They present their findings in seven articles published as a special forum called, "Ecological Studies in Interior Ponderosa Pine--First Findings from Blacks Mountain Interdisciplinary Research."

The research is intended to examine how controlled burns and changes in forest structure affect fire risk, retention of old-growth trees, insect infestations, wildlife and soils. It involved 12 plots of about 250 acres each in the 10,000-acre Blacks Mountain Experimental Forest in Northern California's Lassen National Forest.

The site was selected because stands of old-growth trees can still be found on the experimental forest and research data collected from the site dates back to 1938, one of the oldest records of manipulation of a North American forest.

The scientists thinned stands so they either maintained a variety of sizes reminiscent of pre-settlement conditions or created a single canopy layer of even-aged trees characteristic of when loggers harvested the largest trees. They also completed controlled burns in half of each plot.

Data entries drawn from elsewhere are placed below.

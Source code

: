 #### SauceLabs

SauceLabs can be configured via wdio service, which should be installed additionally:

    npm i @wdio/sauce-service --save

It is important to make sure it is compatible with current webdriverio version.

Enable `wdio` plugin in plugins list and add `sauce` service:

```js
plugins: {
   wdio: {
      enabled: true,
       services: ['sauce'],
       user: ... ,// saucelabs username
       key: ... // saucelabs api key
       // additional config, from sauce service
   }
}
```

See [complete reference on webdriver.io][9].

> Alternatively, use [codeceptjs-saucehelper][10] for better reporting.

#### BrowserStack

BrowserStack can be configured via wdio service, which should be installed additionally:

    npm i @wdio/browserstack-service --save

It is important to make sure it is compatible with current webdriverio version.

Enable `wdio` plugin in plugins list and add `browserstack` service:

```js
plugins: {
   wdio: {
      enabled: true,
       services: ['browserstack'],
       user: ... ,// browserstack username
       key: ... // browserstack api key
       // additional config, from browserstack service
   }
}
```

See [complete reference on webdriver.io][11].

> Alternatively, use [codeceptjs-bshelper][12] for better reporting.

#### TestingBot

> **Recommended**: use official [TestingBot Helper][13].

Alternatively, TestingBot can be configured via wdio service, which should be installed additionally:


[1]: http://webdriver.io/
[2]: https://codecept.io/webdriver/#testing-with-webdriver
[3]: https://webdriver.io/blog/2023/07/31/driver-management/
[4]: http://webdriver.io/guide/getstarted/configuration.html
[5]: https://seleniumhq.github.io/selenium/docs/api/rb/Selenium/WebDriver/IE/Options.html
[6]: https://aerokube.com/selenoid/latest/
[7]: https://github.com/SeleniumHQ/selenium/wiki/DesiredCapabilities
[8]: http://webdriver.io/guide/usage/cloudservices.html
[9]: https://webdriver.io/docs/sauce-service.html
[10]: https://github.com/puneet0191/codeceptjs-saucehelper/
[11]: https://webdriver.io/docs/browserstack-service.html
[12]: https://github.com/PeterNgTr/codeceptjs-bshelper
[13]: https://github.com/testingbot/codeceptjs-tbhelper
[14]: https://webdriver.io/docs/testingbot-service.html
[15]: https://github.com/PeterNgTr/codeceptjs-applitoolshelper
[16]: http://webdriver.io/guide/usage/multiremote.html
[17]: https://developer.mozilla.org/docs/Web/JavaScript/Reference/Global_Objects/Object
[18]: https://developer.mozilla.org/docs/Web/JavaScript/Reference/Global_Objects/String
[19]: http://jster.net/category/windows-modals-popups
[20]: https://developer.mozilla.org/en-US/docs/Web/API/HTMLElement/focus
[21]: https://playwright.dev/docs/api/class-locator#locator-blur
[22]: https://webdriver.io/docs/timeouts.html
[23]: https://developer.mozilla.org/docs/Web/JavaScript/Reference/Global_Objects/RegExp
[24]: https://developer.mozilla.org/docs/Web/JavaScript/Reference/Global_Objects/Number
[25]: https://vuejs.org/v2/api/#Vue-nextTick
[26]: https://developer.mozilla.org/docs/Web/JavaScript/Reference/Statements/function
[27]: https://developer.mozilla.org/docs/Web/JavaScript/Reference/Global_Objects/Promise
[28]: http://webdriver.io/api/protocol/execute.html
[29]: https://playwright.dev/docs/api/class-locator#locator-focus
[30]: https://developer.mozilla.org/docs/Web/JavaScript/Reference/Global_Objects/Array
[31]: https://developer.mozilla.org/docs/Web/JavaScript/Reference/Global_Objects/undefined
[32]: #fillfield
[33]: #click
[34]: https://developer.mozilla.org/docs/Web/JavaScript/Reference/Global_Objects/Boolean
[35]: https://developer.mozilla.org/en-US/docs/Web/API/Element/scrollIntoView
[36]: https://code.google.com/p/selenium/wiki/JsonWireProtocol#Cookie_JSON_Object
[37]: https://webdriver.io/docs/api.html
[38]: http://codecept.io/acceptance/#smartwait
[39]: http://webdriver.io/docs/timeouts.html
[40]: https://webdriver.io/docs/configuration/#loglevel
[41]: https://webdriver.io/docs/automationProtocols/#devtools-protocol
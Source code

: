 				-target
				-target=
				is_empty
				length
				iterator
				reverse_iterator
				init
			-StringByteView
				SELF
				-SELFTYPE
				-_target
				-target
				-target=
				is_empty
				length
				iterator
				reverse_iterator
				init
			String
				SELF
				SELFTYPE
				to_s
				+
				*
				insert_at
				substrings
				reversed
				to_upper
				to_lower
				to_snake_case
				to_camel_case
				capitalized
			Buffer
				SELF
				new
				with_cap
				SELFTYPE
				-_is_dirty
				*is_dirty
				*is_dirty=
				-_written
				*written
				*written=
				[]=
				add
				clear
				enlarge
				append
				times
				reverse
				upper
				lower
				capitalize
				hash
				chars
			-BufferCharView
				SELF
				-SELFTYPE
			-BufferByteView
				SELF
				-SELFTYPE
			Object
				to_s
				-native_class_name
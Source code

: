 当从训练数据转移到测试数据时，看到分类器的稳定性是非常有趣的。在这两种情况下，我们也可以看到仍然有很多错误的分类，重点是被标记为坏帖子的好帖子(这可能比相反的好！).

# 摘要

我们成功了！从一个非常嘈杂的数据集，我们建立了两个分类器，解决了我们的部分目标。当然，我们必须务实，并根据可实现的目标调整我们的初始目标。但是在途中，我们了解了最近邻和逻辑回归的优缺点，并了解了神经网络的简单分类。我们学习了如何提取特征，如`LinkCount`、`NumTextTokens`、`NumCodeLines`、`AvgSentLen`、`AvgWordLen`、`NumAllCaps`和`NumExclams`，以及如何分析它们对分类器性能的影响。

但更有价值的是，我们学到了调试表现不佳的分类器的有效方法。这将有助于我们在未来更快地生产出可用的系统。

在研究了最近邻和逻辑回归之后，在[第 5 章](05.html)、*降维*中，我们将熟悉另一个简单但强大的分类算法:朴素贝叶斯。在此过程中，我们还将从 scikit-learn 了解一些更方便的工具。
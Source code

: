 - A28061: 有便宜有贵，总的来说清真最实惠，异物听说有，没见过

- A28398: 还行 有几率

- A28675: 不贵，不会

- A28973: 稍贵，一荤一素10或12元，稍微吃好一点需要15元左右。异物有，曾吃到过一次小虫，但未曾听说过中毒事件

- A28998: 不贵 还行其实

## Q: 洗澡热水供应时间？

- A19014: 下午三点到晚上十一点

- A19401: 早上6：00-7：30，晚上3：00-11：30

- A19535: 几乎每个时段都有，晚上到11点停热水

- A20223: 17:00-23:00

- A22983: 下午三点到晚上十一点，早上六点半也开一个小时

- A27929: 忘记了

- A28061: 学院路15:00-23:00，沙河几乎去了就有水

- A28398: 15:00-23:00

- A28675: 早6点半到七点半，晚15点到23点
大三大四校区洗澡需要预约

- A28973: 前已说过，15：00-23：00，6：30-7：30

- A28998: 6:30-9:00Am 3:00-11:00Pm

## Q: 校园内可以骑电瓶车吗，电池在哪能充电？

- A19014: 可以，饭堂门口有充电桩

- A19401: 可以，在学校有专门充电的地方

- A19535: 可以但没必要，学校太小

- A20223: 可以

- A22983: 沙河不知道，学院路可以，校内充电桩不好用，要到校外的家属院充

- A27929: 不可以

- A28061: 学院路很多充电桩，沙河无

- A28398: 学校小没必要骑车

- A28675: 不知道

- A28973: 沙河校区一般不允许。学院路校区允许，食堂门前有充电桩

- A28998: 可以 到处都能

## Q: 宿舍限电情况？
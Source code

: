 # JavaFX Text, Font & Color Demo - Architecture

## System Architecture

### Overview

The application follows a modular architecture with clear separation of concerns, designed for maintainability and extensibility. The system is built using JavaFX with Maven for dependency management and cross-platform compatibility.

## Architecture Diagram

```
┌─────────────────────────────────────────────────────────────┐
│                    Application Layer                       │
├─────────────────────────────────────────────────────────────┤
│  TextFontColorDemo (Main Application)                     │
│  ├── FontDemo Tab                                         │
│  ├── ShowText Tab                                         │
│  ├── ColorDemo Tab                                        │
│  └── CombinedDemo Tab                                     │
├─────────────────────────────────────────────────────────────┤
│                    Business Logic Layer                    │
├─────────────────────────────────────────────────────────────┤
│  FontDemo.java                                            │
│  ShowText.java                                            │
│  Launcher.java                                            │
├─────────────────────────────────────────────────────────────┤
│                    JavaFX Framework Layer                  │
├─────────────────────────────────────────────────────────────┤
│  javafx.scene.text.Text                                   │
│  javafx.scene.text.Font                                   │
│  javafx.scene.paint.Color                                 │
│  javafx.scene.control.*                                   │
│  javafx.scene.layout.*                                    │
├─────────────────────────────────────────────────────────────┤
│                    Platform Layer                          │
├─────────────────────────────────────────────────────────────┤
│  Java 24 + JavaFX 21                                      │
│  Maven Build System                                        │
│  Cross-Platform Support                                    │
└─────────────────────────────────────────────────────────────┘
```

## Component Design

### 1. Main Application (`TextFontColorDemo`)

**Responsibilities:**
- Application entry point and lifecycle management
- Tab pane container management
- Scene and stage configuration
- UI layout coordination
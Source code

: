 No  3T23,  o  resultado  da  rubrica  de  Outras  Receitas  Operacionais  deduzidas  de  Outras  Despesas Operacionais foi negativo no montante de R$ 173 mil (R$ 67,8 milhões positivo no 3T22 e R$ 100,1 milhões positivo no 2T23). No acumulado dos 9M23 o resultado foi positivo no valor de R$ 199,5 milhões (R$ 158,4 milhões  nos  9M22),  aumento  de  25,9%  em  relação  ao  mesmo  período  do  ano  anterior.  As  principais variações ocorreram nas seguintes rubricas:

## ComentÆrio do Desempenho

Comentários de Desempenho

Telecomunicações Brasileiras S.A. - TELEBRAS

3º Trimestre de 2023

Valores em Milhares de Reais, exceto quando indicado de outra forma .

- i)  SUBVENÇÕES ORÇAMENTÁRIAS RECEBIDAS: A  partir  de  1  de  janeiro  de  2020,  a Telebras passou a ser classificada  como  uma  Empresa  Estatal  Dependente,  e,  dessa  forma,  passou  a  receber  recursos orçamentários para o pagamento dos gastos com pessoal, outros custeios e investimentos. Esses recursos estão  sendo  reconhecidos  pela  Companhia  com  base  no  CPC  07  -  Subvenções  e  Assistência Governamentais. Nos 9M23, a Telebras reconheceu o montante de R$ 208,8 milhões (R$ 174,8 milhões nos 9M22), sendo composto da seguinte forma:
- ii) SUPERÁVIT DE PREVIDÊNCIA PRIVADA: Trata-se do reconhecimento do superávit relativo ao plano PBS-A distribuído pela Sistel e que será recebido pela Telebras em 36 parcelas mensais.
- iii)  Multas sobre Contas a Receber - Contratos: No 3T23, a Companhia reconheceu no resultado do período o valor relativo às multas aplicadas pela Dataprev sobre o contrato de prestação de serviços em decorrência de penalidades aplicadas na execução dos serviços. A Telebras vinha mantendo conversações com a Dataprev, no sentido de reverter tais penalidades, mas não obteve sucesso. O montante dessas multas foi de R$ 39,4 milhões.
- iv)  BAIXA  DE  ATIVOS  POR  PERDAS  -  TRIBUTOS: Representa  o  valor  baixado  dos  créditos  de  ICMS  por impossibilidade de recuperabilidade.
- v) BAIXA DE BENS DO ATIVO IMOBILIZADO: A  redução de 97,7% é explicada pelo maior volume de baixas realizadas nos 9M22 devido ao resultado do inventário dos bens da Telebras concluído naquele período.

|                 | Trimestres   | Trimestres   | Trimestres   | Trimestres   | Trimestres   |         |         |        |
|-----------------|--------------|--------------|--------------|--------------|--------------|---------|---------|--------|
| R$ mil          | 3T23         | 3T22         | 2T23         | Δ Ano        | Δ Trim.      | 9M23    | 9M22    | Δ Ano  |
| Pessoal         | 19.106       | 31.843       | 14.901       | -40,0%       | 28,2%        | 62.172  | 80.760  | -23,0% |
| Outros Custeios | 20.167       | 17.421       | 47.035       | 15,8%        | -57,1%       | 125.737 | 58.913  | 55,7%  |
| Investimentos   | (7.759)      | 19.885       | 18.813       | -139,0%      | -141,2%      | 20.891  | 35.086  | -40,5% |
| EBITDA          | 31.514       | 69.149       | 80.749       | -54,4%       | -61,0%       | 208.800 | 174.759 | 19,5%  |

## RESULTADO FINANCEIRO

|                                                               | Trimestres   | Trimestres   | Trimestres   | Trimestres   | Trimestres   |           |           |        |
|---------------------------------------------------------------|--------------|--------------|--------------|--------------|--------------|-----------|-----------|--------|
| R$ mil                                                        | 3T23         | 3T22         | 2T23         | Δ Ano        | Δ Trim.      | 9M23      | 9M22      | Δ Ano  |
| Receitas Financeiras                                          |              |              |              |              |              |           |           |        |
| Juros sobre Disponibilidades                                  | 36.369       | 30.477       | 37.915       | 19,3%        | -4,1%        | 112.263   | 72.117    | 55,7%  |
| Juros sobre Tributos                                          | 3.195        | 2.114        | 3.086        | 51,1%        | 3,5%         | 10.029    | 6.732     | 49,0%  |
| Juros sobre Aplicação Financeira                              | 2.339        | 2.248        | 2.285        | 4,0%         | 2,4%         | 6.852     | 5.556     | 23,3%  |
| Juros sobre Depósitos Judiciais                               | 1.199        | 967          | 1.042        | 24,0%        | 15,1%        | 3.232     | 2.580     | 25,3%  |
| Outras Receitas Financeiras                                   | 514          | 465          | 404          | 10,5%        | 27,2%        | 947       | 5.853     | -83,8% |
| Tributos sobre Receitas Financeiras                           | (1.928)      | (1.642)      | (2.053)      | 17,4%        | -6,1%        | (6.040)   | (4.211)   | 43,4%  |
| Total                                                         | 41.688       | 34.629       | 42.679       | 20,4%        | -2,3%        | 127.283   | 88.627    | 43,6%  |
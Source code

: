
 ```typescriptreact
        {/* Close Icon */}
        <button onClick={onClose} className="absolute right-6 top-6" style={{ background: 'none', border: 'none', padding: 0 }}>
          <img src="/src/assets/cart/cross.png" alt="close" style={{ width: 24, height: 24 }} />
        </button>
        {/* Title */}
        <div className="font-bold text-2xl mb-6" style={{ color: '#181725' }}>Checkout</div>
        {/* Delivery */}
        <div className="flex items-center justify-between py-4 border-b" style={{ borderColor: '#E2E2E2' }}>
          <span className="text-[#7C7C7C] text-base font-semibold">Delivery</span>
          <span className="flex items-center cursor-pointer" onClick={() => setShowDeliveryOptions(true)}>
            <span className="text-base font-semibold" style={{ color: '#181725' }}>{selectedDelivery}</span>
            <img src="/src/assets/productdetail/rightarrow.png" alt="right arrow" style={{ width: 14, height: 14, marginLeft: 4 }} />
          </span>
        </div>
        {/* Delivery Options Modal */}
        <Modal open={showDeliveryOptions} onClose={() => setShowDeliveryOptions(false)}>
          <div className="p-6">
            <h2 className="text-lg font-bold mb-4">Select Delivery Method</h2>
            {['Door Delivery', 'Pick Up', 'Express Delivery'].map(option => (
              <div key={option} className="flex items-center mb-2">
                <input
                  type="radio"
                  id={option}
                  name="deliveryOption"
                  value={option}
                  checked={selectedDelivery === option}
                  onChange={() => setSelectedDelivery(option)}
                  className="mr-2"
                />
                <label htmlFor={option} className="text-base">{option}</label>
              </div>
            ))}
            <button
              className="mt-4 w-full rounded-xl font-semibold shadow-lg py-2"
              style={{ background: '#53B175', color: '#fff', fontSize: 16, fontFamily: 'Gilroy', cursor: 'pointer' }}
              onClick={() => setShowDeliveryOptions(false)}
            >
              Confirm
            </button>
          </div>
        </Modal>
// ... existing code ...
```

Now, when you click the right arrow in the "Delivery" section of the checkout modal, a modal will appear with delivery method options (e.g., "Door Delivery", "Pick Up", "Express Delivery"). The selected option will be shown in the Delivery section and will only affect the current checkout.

The team found that five years after thinning occurred, tree and stand growth significantly increased, and was even higher in even-aged stands with a single canopy layer.

This suggests that in the absence of treatments like thinning and controlled burns, old-growth characteristics will be lost as a result of lower growth rates and higher tree mortality. The scientists reached this conclusion by evaluating decades of growth data obtained on the experimental forest.

Controlled burns had little effect on the growth of large trees, but killed or weakened some smaller ones. Bark beetles were also more likely to colonize these weakened trees and therefore cause higher tree mortality.

The team also discovered a genus and species of a previously unknown ground-dwelling spider. Their research indicated old-growth characteristics intensified fire effects on spider populations because of increased forest debris.

Wildlife findings included a general lack of response from birds to thinning and controlled burns when some large trees were retained and burns were of low intensity.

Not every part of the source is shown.